BEGIN DATASET RECORDS

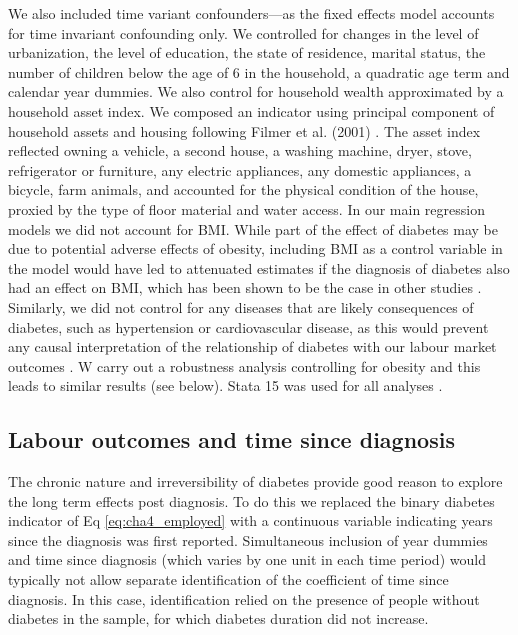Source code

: \documentclass[12pt,english]{article}
\begin{document}
We also included time variant confounders---as the fixed effects model accounts for time invariant confounding only. We controlled for changes in the level of urbanization, the level of education, the state of residence, marital status, the number of children below the age of 6  in the household, a quadratic age term and calendar year dummies.  We also control for household wealth approximated by a household asset index. We composed an indicator using principal component of household assets and housing following Filmer et al. (2001) \parencite{Filmer2001}. The asset index reflected owning a vehicle, a second house, a washing machine, dryer, stove, refrigerator or furniture, any electric appliances, any domestic appliances, a bicycle, farm animals, and accounted for the physical condition of the house, proxied by the type of floor material and water access. In our main regression models we did not account for \ac{BMI}. While part of the effect of diabetes may be due to potential adverse effects of obesity, including \ac{BMI} as a control variable in the model would have led to attenuated estimates if the diagnosis of diabetes also had an effect on \ac{BMI}, which has been shown to be the case in other studies \parencite{Slade2012,DeFineOlivarius2015,Seuring2018}. Similarly, we did not control for any diseases that are likely consequences of diabetes, such as hypertension or cardiovascular disease, as this would prevent any causal interpretation of the relationship of diabetes with our labour market outcomes \parencite{Angrist2009a}. W carry out a robustness analysis controlling for obesity and this leads to similar results (see below). Stata 15 was used for all analyses \parencite{StataCorp2017}.


\subsection{Labour outcomes and time since diagnosis}

The chronic nature and irreversibility of diabetes provide good reason to explore the long term effects post diagnosis.  To do this we replaced the binary diabetes indicator of Eq \ref{eq:cha4_employed} with a continuous variable indicating years since the diagnosis was first reported. Simultaneous inclusion of year dummies and time since diagnosis (which varies by one unit in each time period) would typically not allow separate identification of the coefficient of time since diagnosis. In this case, identification relied on the presence of people without diabetes in the sample, for which diabetes duration did not increase.
\end{document}
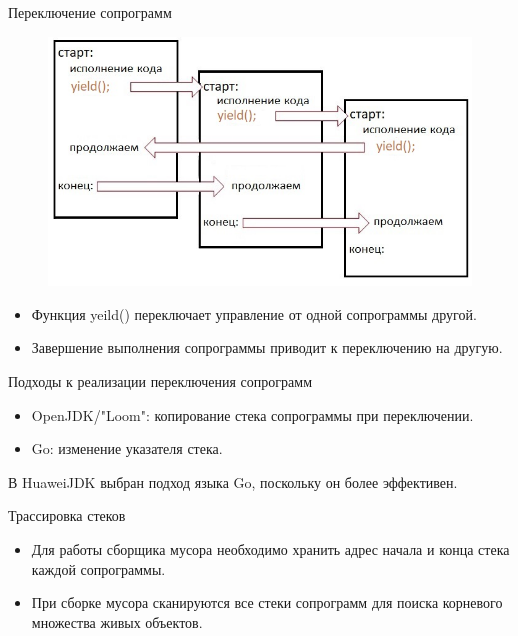\begin{frame}{Переключение сопрограмм}
	\begin{figure}
		\includegraphics[scale=0.5]{images/scheme.jpg}
	\end{figure}
	\par
	\begin{itemize}
		\item Функция yeild() переключает управление от одной сопрограммы другой.
		\item Завершение выполнения сопрограммы приводит к переключению на другую.
	\end{itemize}
\end{frame}

\begin{frame}{Подходы к реализации переключения сопрограмм}
	\begin{itemize}
		\item OpenJDK/"Loom": копирование стека сопрограммы при переключении.
		\item Go: изменение указателя стека.
	\end{itemize}

	В HuaweiJDK выбран подход языка Go, поскольку он более эффективен.
\end{frame}

\begin{frame}{Трассировка стеков}
	\begin{itemize}
		\item Для работы сборщика мусора необходимо хранить адрес начала и конца стека каждой сопрограммы.
		\item При сборке мусора сканируются все стеки сопрограмм для поиска корневого множества живых объектов.
	\end{itemize}
\end{frame}	

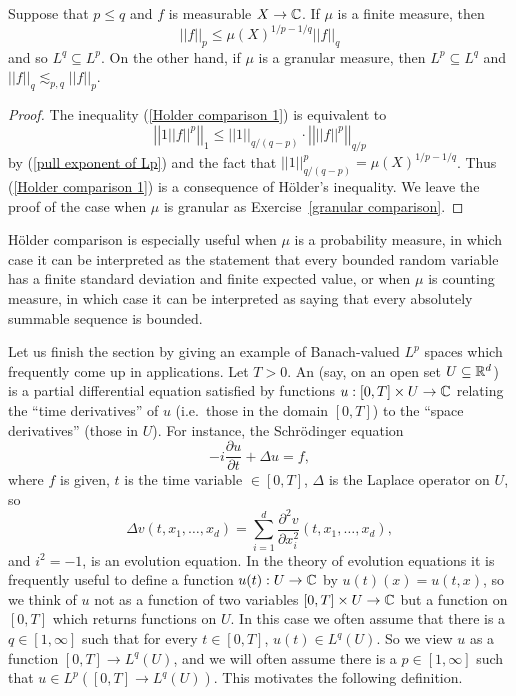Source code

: \begin{corollary}\label{Holder comparison}
Suppose that $p \leq q$ and $f$ is measurable $X \to \mathbb{C}$.
If $\mu$ is a finite measure, then
\begin{equation}\label{Holder comparison 1}
||f||_{p}  \leq \mu{(X)}^{1/p-1/q} ||f||_{q}
\end{equation}
and so $L^{q} \subseteq L^{p}$.
On the other hand, if $\mu$ is a granular measure, then $L^{p} \subseteq L^{q}$ and $||f||_{q} \lesssim_{p,q} ||f||_{p} $.
\end{corollary}
\begin{proof}
The inequality (\ref{Holder comparison 1}) is equivalent to
\[\left|\left|1 ||f||^{p}\right|\right|_{1} \leq ||1||_{q/(q-p)} \cdot \left|\left| ||f||^{p}\right|\right|_{q/p}\]
by (\ref{pull exponent of Lp}) and the fact that $||1||_{q/(q-p)}^{p} = \mu{(X)}^{1/p-1/q}$.
Thus (\ref{Holder comparison 1}) is a consequence of H\"older's inequality.
We leave the proof of the case when $\mu$ is granular as Exercise~\ref{granular comparison}.
\end{proof}

H\"older comparison is especially useful when $\mu$ is a probability measure, in which case it can be interpreted as the statement that every bounded random variable has a finite standard deviation and finite expected value, or when $\mu$ is counting measure, in which case it can be interpreted as saying that every absolutely summable sequence is bounded.

Let us finish the section by giving an example of Banach-valued $L^{p}$ spaces which frequently come up in applications.
Let $T > 0$. An  (say, on an open set $U \subseteq \mathbb{R}^{d}$) is a partial differential equation satisfied by functions $u: [0, T] \times U \to \mathbb{C}$ relating the ``time derivatives'' of $u$ (i.e.\ those in the domain $[0, T]$) to the ``space derivatives'' (those in $U$).
For instance, the Schr\"odinger equation
\[-i\frac{\partial u}{\partial t} + \Delta u = f,\]
where $f$ is given, $t$ is the time variable $\in [0, T]$, $\Delta$ is the Laplace operator on $U$, so
\[\Delta v(t, x_{1}, \dots, x_{d}) = \sum_{i=1}^{d} \frac{\partial^{2} v}{\partial x_{i}^{2}} (t, x_{1}, \dots, x_{d}), \]
and $i^{2} = -1$, is an evolution equation.
In the theory of evolution equations it is frequently useful to define a function $u(t): U \to \mathbb{C}$ by $u(t)(x) = u(t, x)$, so we think of $u$ not as a function of two variables $[0, T] \times U \to \mathbb{C}$ but a function on $[0, T]$ which returns functions on $U$.
In this case we often assume that there is a $q \in [1, \infty]$ such that for every $t \in [0, T]$, $u(t) \in L^{q}(U)$.
So we view $u$ as a function $[0, T] \to L^{q}(U)$, and we will often assume there is a $p \in [1, \infty]$ such that $u \in L^{p}([0, T] \to L^{q}(U))$.
This motivates the following definition.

END DATASET RECORDS

• **WORK TASK**
Check each line of the material for the word "Delta". Copy the ones that have it.

• **EXPECTED ANSWER**
\[-i\frac{\partial u}{\partial t} + \Delta u = f,\]
where $f$ is given, $t$ is the time variable $\in [0, T]$, $\Delta$ is the Laplace operator on $U$, so
\[\Delta v(t, x_{1}, \dots, x_{d}) = \sum_{i=1}^{d} \frac{\partial^{2} v}{\partial x_{i}^{2}} (t, x_{1}, \dots, x_{d}), \]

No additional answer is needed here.